Stored data entries:
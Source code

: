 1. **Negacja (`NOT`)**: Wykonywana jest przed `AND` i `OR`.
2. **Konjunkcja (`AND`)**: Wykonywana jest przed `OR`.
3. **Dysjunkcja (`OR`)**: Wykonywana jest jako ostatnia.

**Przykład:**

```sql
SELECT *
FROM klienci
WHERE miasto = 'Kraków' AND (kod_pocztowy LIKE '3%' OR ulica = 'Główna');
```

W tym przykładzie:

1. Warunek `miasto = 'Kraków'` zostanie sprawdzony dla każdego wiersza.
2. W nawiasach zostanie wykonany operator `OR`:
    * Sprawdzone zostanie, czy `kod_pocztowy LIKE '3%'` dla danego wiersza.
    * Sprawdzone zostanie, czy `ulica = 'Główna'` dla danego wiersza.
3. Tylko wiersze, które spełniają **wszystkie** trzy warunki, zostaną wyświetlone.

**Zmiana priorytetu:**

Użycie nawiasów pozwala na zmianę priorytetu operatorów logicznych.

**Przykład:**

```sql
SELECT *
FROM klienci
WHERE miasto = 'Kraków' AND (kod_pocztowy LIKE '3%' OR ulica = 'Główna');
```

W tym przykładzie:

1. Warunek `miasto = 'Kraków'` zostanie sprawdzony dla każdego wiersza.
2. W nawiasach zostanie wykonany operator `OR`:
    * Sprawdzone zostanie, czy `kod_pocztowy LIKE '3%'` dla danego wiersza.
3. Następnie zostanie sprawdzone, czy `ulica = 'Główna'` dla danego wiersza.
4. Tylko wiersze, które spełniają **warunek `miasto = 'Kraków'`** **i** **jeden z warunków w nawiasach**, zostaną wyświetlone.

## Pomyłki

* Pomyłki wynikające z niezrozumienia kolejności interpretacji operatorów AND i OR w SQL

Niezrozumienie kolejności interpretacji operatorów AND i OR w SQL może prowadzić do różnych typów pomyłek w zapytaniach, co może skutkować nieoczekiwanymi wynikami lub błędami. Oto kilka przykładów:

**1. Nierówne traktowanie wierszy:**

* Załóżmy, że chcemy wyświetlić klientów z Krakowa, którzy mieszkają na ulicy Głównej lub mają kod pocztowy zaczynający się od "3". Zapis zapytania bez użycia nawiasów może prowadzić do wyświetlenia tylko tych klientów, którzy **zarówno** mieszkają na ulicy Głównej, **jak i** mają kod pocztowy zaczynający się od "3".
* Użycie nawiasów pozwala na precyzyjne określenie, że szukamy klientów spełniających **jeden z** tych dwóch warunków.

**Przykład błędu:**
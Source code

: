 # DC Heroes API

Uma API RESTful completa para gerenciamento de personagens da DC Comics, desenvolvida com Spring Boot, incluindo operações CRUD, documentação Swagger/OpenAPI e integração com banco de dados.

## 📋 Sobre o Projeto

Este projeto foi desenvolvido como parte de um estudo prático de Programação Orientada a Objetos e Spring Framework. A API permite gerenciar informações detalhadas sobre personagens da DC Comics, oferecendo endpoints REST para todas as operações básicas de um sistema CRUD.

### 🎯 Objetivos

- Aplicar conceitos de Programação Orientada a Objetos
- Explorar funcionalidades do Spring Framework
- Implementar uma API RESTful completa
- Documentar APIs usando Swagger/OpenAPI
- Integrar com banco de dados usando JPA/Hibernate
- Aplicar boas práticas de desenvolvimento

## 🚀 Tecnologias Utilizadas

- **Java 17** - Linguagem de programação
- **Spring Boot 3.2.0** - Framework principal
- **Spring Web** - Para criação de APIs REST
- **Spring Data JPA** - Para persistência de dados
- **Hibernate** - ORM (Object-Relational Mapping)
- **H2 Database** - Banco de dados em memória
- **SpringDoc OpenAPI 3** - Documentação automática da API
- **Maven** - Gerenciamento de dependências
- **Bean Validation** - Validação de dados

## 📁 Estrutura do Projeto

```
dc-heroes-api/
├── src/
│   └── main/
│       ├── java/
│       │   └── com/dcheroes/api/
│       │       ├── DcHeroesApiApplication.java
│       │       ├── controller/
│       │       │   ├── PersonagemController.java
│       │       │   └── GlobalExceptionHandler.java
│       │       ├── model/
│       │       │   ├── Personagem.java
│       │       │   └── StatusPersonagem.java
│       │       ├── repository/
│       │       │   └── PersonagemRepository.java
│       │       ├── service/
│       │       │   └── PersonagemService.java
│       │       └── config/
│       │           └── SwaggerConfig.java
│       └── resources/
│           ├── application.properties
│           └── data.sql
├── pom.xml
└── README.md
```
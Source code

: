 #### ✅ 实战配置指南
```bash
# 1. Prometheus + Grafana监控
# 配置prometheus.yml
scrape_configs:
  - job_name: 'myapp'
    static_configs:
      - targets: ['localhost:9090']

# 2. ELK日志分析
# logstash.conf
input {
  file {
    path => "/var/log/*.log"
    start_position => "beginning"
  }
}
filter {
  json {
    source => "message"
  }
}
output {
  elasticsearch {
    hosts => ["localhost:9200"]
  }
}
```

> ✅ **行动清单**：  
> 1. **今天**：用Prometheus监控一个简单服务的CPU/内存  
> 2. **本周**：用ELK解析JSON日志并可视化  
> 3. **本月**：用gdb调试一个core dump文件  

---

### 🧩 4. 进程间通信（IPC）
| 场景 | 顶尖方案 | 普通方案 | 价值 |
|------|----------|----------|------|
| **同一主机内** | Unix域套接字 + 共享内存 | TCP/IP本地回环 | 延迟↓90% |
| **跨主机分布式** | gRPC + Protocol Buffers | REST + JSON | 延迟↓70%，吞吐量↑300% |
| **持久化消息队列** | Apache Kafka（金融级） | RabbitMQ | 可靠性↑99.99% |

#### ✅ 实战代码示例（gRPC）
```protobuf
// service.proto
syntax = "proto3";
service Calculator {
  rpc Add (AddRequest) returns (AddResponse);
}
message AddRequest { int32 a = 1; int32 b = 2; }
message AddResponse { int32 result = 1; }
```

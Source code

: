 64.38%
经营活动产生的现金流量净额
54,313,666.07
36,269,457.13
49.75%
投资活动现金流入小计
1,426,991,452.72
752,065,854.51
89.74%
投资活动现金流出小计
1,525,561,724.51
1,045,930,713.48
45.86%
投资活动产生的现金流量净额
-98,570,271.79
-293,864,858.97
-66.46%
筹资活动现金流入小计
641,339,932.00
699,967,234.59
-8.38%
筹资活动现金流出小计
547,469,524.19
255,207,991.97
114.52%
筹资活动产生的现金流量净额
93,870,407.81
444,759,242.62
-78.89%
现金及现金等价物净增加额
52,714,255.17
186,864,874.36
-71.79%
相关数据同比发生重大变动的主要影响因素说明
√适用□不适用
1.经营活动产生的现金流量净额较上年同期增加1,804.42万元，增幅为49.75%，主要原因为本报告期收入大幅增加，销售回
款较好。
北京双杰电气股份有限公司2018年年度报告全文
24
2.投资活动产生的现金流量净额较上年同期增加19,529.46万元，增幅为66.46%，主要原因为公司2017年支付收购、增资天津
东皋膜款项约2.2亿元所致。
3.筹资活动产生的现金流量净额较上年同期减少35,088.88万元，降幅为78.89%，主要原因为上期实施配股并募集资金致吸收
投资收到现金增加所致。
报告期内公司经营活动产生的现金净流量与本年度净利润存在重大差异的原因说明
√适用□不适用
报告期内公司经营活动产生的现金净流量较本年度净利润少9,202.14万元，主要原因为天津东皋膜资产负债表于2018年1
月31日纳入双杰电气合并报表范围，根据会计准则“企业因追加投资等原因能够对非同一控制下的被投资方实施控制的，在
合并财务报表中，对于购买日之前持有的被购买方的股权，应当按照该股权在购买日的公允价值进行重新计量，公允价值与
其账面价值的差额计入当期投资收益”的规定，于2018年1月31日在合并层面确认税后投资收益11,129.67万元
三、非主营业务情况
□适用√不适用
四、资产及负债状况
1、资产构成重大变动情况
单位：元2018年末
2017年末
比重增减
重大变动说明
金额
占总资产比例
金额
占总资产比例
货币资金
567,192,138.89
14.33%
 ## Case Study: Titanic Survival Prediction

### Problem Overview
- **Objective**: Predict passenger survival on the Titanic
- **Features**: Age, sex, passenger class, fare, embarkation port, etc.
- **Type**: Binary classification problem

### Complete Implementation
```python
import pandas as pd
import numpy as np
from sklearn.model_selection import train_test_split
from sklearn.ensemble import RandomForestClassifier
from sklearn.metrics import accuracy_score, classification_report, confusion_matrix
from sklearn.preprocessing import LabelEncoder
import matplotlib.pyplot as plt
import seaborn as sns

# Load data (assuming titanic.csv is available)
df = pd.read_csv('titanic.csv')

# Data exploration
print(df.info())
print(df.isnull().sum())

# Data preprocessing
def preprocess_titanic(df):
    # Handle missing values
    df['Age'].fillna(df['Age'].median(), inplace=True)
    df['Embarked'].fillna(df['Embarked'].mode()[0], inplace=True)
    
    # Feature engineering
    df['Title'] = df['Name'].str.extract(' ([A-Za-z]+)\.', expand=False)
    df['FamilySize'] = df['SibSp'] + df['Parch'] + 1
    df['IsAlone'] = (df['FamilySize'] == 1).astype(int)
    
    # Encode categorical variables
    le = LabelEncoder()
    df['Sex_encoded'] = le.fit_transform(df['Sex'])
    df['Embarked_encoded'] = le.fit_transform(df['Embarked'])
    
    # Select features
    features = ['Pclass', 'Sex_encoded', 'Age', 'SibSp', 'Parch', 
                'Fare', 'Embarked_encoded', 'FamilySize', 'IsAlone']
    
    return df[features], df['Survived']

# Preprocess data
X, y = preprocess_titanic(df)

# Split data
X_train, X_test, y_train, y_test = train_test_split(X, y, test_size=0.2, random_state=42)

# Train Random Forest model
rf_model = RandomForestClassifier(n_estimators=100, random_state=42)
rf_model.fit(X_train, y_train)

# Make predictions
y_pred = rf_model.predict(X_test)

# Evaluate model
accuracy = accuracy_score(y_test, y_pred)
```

Exercise
In the records, which lines mention the word "message"? Copy those lines.

Written answer
    source => "message"
message AddRequest { int32 a = 1; int32 b = 2; }
message AddResponse { int32 result = 1; }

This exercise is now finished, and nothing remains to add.